The way he spoke said far more than the words he used and Lady Armstrong quickly put her hand over his as she said,
“You know, dearest, that I want Muriel’s happiness just as I want yours.”
Sir James bent his head to kiss her cheek and said no more, but Lady Armstrong knew by the expression in his eyes before he left the room how much he loved her.
But she could not help worrying about Ilouka.
Then she told herself that there was really nothing to worry about but that her daughter would be exceedingly bored on the long journey cross-country.
The stagecoach would not be packed with dashing young men who might be beguiled by her beauty but with farmers’ wives journeying to a market town, commercial travellers intent on what they could sell and perhaps a few farm boys returning home after taking a horse to sell at a Fair or driving a herd of cows to a new purchaser.
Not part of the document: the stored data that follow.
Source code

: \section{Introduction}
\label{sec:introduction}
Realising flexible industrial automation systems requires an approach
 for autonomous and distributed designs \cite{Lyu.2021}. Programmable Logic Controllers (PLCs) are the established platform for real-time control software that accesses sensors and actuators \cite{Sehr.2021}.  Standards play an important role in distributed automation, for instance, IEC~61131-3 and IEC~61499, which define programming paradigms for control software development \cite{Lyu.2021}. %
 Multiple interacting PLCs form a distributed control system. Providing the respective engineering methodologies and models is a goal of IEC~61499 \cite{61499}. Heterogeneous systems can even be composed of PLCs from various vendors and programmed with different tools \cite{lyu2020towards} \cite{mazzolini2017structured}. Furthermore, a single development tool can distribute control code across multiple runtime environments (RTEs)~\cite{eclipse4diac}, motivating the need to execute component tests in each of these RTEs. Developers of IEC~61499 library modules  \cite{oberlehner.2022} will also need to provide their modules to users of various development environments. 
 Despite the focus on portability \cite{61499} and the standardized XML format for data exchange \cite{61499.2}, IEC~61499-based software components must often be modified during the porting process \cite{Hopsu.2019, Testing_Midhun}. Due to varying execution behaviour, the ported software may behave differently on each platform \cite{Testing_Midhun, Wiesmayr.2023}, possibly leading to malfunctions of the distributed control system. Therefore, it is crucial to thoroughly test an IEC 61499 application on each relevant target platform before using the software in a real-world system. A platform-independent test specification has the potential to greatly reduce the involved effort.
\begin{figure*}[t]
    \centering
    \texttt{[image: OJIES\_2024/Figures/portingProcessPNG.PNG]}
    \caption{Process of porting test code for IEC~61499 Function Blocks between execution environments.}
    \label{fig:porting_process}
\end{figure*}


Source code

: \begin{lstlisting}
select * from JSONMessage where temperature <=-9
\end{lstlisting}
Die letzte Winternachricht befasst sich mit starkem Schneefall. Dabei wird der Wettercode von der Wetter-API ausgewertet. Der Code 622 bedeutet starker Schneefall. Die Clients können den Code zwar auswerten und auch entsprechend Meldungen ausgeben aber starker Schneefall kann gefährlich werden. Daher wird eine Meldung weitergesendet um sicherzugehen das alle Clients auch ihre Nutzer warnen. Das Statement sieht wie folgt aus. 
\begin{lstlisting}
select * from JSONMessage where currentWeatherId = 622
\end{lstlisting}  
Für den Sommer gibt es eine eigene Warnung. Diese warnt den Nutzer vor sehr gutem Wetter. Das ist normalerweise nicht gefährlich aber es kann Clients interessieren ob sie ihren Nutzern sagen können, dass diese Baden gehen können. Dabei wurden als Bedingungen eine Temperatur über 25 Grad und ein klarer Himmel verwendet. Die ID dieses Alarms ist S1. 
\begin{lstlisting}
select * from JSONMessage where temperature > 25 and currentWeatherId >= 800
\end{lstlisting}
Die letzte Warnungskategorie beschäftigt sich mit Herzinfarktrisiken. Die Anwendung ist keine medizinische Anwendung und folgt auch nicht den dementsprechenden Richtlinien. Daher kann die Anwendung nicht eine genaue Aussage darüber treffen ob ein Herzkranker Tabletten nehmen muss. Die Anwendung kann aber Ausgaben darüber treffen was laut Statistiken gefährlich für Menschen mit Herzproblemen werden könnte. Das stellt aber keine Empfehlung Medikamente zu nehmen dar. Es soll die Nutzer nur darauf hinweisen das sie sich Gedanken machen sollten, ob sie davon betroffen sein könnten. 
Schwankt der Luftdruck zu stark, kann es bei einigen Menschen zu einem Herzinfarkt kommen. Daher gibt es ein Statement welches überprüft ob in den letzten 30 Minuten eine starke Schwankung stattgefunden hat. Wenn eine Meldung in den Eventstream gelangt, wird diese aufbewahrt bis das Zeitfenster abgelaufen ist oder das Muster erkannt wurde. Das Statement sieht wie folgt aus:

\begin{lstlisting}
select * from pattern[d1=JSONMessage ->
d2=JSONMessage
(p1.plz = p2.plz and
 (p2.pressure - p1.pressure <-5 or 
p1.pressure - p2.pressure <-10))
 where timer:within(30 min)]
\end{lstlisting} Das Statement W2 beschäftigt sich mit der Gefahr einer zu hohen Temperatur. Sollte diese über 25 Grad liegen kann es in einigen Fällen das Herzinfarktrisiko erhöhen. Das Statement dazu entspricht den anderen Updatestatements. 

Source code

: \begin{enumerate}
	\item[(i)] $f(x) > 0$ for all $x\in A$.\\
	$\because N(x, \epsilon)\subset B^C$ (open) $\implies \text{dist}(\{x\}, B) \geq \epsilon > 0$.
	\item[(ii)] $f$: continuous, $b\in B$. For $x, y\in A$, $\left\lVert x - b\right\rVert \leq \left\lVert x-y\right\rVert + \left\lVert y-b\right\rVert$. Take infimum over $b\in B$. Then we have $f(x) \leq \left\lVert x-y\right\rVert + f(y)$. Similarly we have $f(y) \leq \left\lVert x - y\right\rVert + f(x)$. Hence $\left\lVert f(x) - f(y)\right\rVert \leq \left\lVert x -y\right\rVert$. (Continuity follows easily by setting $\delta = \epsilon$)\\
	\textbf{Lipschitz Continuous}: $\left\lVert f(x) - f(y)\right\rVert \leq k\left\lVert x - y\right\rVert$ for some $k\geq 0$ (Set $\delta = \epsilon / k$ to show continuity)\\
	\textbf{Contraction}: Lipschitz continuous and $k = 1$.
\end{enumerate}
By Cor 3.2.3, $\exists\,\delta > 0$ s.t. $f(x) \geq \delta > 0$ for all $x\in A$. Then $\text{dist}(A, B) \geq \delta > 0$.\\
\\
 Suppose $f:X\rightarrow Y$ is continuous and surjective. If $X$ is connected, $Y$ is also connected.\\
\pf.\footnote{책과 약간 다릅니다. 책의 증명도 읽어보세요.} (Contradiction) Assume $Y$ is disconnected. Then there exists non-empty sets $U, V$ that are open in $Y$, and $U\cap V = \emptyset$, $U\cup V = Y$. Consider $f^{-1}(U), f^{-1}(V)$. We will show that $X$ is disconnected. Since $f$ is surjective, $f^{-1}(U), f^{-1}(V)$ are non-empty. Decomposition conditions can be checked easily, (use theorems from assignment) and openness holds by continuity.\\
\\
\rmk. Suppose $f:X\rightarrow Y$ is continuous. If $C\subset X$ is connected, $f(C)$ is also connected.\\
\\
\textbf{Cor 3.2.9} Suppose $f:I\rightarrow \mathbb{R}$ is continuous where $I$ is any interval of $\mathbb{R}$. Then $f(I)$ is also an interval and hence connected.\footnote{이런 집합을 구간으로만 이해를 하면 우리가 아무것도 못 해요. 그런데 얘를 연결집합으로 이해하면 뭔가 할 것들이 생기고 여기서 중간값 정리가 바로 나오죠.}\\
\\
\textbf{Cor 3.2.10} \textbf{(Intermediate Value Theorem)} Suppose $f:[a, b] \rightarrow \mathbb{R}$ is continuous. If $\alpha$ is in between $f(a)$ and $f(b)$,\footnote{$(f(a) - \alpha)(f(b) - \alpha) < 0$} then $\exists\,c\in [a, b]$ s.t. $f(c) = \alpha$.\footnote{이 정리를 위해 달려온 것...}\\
‘And who could look after Ilouka more effectively than Hannah?’ she thought with a smile.
Hannah had been their only maid after the Colonel’s death, because they had been unable to afford any more servants.
She was a strict Presbyterian who thought the whole world was a wicked place filled with people who in her own words were ‘up to no good’.
Even the many tradesmen who came to The Manor had been afraid of Hannah and Lady Armstrong knew that any man who even attempted to talk to Ilouka without an introduction would be annihilated by Hannah’s eyes before the first words had left his lips.
“I am afraid it will be a rather long and boring journey for you, Hannah,” she said to the old maid in her sweet manner that every servant found irresistible.
“Duty is duty, my Lady,” Hannah replied, “and the Good Lord never said anythin’ about it being a pleasure,”
“I know Miss Ilouka will be quite safe with you,” Lady Armstrong went on.
“You can be sure of that, my Lady.”
“All the same,” Lady Armstrong continued as if she spoke to herself, “I wish the Master could have spared a coach to take you to Bedfordshire.”
Hannah’s lips tightened making her look even more formidable.
Now that she was nearing seventy, the lines on her face were deeply ingrained and when she was angry as an impertinent footman once said,
“She looks like an old gargoyle!”
Hannah had never really approved of Sir James from the first time he came courting her Mistress.
But she definitely appreciated the comforts of their new home, but she deeply resented it if ‘her ladies’, as she thought of them in her mind, were insulted in any way.
“I am not that sorry for myself having to travel in the stagecoach,” Ilouka said to her mother when they were alone, “but for all the other travellers who will have to put up with Hannah! I cannot tell you, Mama, how intimidating she can be.”
“I have seen her,” Lady Armstrong replied laughing.